**EXERCISE PROMPT**
Tally every line of the entries that contains the string "sind", then reply with only that number.
○ ○ ○ ○
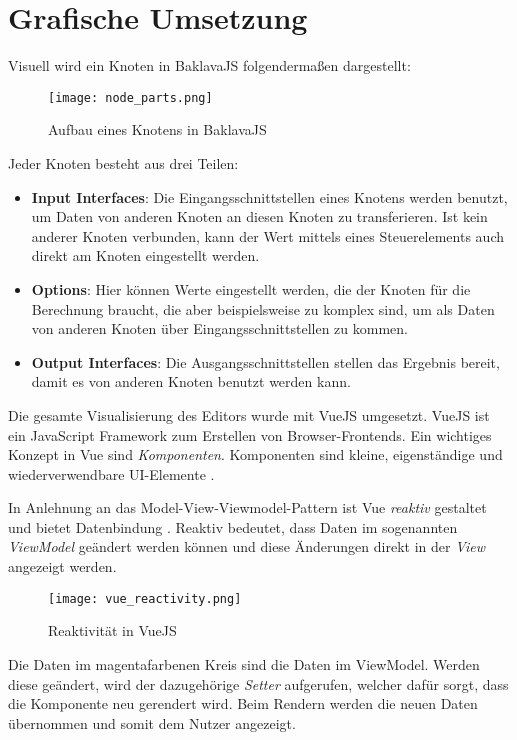 \section{Grafische Umsetzung}
\label{sec:baklava:ui}

Visuell wird ein Knoten in BaklavaJS folgendermaßen dargestellt:

\begin{figure}[H]
    \centering
    \texttt{[image: node\_parts.png]}
    \caption{Aufbau eines Knotens in BaklavaJS}
    \label{fig:nodeparts}
\end{figure}

Jeder Knoten besteht aus drei Teilen:
\begin{itemize}
    \item \textbf{Input Interfaces}: Die Eingangsschnittstellen eines Knotens werden benutzt, um Daten von anderen Knoten an diesen Knoten zu transferieren. Ist kein anderer Knoten verbunden, kann der Wert mittels eines Steuerelements auch direkt am Knoten eingestellt werden.
    \item \textbf{Options}: Hier können Werte eingestellt werden, die der Knoten für die Berechnung braucht, die aber beispielsweise zu komplex sind, um als Daten von anderen Knoten über Eingangsschnittstellen zu kommen.
    \item \textbf{Output Interfaces}: Die Ausgangsschnittstellen stellen das Ergebnis bereit, damit es von anderen Knoten benutzt werden kann.
\end{itemize}

Die gesamte Visualisierung des Editors wurde mit VueJS umgesetzt. VueJS ist ein JavaScript Framework zum Erstellen von Browser-Frontends. Ein wichtiges Konzept in Vue sind \textit{Komponenten}. Komponenten sind kleine, eigenständige und wiederverwendbare UI-Elemente \cite{vue:components}.

In Anlehnung an das Model-View-Viewmodel-Pattern ist Vue \textit{reaktiv} gestaltet und bietet Datenbindung \cite{vue:instance}. Reaktiv bedeutet, dass Daten im sogenannten \textit{ViewModel} geändert werden können und diese Änderungen direkt in der \textit{View} angezeigt werden.

\begin{figure}[H]
    \centering
    \texttt{[image: vue\_reactivity.png]}
    \caption{Reaktivität in VueJS \cite{vue:reactivity}}
    \label{fig:vuereactivity}
\end{figure}

Die Daten im magentafarbenen Kreis sind die Daten im ViewModel. Werden diese geändert, wird der dazugehörige \textit{Setter} aufgerufen, welcher dafür sorgt, dass die Komponente neu gerendert wird. Beim Rendern werden die neuen Daten übernommen und somit dem Nutzer angezeigt.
○ ○ ○ ○
**TASK SOLUTION**
3